Be sure to also adjust the number of epochs needed and checkpoint folder if you desire

In [6]:
optimizer = optim.Adam(model.head.parameters(), lr=1e-4, weight_decay=1e-4)
scheduler = optim.lr_scheduler.ReduceLROnPlateau(optimizer, factor=.5)
train(train_dl, val_dl, model, optimizer, num_epochs=1, scheduler=scheduler)

  return torch.max_pool2d(input, kernel_size, stride, padding, dilation, ceil_mode)


Epoch 0: train loss: 2968.8584, val loss: 1705.6133


In [7]:
model

CenterNet(
  (backbone): ResnetBackbone(
    (stage0): Sequential(
      (0): Conv2d(3, 64, kernel_size=(7, 7), stride=(2, 2), padding=(3, 3), bias=False)
      (1): BatchNorm2d(64, eps=1e-05, momentum=0.1, affine=True, track_running_stats=True)
      (2): ReLU(inplace=True)
      (3): MaxPool2d(kernel_size=3, stride=2, padding=1, dilation=1, ceil_mode=False)
    )
    (stage1): Sequential(
      (0): Bottleneck(
        (conv1): Conv2d(64, 64, kernel_size=(1, 1), stride=(1, 1), bias=False)
        (bn1): BatchNorm2d(64, eps=1e-05, momentum=0.1, affine=True, track_running_stats=True)
        (conv2): Conv2d(64, 64, kernel_size=(3, 3), stride=(1, 1), padding=(1, 1), bias=False)
        (bn2): BatchNorm2d(64, eps=1e-05, momentum=0.1, affine=True, track_running_stats=True)
        (conv3): Conv2d(64, 256, kernel_size=(1, 1), stride=(1, 1), bias=False)
        (bn3): BatchNorm2d(256, eps=1e-05, momentum=0.1, affine=True, track_running_stats=True)
        (relu): ReLU(inplace=True)
        

## Evaluate
I didn't get to implementing IOU and the like because it requires a lot of processing. It may be added later. What I do have for eval is: 
- Recall calculator for a given threshold.

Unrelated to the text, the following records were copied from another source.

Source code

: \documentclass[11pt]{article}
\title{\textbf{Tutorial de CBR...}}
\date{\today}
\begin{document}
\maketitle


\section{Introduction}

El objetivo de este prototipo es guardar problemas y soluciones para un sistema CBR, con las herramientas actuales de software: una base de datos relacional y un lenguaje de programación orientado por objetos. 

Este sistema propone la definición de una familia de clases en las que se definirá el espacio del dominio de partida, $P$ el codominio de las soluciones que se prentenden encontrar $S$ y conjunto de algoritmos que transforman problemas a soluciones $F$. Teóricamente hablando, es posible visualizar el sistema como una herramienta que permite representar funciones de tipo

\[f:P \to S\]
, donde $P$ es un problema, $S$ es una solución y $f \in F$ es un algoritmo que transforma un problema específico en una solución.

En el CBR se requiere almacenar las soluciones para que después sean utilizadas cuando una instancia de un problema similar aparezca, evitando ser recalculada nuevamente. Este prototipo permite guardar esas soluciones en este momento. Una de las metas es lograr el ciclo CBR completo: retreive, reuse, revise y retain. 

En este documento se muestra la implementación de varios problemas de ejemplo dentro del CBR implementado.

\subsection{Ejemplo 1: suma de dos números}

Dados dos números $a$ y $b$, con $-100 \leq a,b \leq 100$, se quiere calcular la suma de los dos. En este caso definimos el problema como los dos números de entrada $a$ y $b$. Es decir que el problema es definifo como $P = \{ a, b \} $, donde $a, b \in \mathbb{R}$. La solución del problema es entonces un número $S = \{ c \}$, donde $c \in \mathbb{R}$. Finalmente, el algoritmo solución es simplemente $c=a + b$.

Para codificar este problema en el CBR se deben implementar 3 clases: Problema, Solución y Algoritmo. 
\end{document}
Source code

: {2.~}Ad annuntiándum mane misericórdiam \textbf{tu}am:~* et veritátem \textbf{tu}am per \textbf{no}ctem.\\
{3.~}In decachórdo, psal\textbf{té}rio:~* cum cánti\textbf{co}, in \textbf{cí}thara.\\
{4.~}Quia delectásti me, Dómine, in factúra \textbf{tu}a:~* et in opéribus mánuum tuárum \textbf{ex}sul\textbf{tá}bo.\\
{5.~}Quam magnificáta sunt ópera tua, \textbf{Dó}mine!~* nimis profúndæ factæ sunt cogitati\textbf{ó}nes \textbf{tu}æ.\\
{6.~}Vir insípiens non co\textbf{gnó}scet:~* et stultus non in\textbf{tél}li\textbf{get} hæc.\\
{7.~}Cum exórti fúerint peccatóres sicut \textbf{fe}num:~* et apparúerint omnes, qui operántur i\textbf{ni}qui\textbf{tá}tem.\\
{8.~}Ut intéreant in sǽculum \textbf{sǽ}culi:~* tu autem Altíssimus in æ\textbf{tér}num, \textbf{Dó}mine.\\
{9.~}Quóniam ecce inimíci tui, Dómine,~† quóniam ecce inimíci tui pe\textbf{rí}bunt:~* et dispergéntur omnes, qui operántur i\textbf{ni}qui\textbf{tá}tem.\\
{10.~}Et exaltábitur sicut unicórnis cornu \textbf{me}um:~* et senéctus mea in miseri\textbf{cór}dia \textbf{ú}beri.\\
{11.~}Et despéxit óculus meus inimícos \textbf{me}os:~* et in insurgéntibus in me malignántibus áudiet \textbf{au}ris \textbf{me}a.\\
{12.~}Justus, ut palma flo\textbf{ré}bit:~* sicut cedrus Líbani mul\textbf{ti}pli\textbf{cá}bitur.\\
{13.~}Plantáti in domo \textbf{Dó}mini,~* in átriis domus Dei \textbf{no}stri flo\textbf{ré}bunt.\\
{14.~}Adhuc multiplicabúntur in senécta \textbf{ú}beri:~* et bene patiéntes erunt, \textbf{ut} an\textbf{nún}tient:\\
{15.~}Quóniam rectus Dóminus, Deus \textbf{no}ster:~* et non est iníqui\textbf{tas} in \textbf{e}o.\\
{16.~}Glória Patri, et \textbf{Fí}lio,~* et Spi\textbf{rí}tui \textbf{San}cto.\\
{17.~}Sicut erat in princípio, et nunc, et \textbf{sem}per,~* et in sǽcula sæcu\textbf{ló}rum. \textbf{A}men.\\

This is done simply by taking the difference between ground truth labels and predicted labels. I do not check if they have matching IOUs. If I did that, I could probably implement IOUs
- Deduping predicted boxes with high IOUs (selecting the box that has the higher score)

In [3]:
model, cfg = load_model(config, num_classes=15, path='model/weights/model_40_epochs.pt', freeze=True)

In [4]:
test_dl = load_test_data('../../data/test')

In [7]:
from collections import Counter

def remove_extra_boxes(boxes, classes):
    good_boxes, good_classes = [], []
    for box, c in zip(boxes, classes):
        if not_repeat(box, good_boxes):
            good_boxes.append(box), good_classes.append(c)
    return torch.stack(good_boxes), torch.stack(good_classes)
        
def not_repeat(box, boxes, threshold=.7):
    for b in boxes:
        if iou_pytorch(box, b) > threshold:
            return False
    return True
        
def iou_pytorch(outputs: torch.Tensor, labels: torch.Tensor):
    outputs_area = (outputs[2] - outputs[0]) * (outputs[3] - outputs[1])
    labels_area = (labels[2] - labels[0]) * (labels[3] - labels[1])
    
    # get area of intersection
    mins = torch.maximum(outputs[:2], labels[:2])
    maxs = torch.minimum(outputs[2:], labels[2:])
    intersection = (maxs[0] - mins[0]) * (maxs[1] - mins[1])
    union = outputs_area + labels_area - intersection
    return intersection / union

rec = 0
total = 0
for inp, gt, img in test_dl:
    model.eval()
    out = model(inp)
    gt = gt[0]
    gt = gt[gt[:,-1] > -1]
    good_boxes = out[0]['instances']._fields['scores'] > .4
    pred_boxes = out[0]['instances']._fields['pred_boxes'].tensor[good_boxes].cpu()#.numpy()
    pred_classes = out[0]['instances']._fields['pred_classes'][good_boxes].cpu()#.numpy()
    total += len(gt)
    try:
        boxes, classes = remove_extra_boxes(pred_boxes, pred_classes)
        classes = classes.numpy()
        true_classes = Counter(gt[:,-1].numpy())
        for c in classes:
            if c in true_classes and true_classes[c] > 0:
                true_classes[c] -= 1
        rec += sum(true_classes.values())
    except:
        continue # if error, it means that no boxes predicted
print('recall:', 1 - rec / total)   

recall: 0.8468085106382979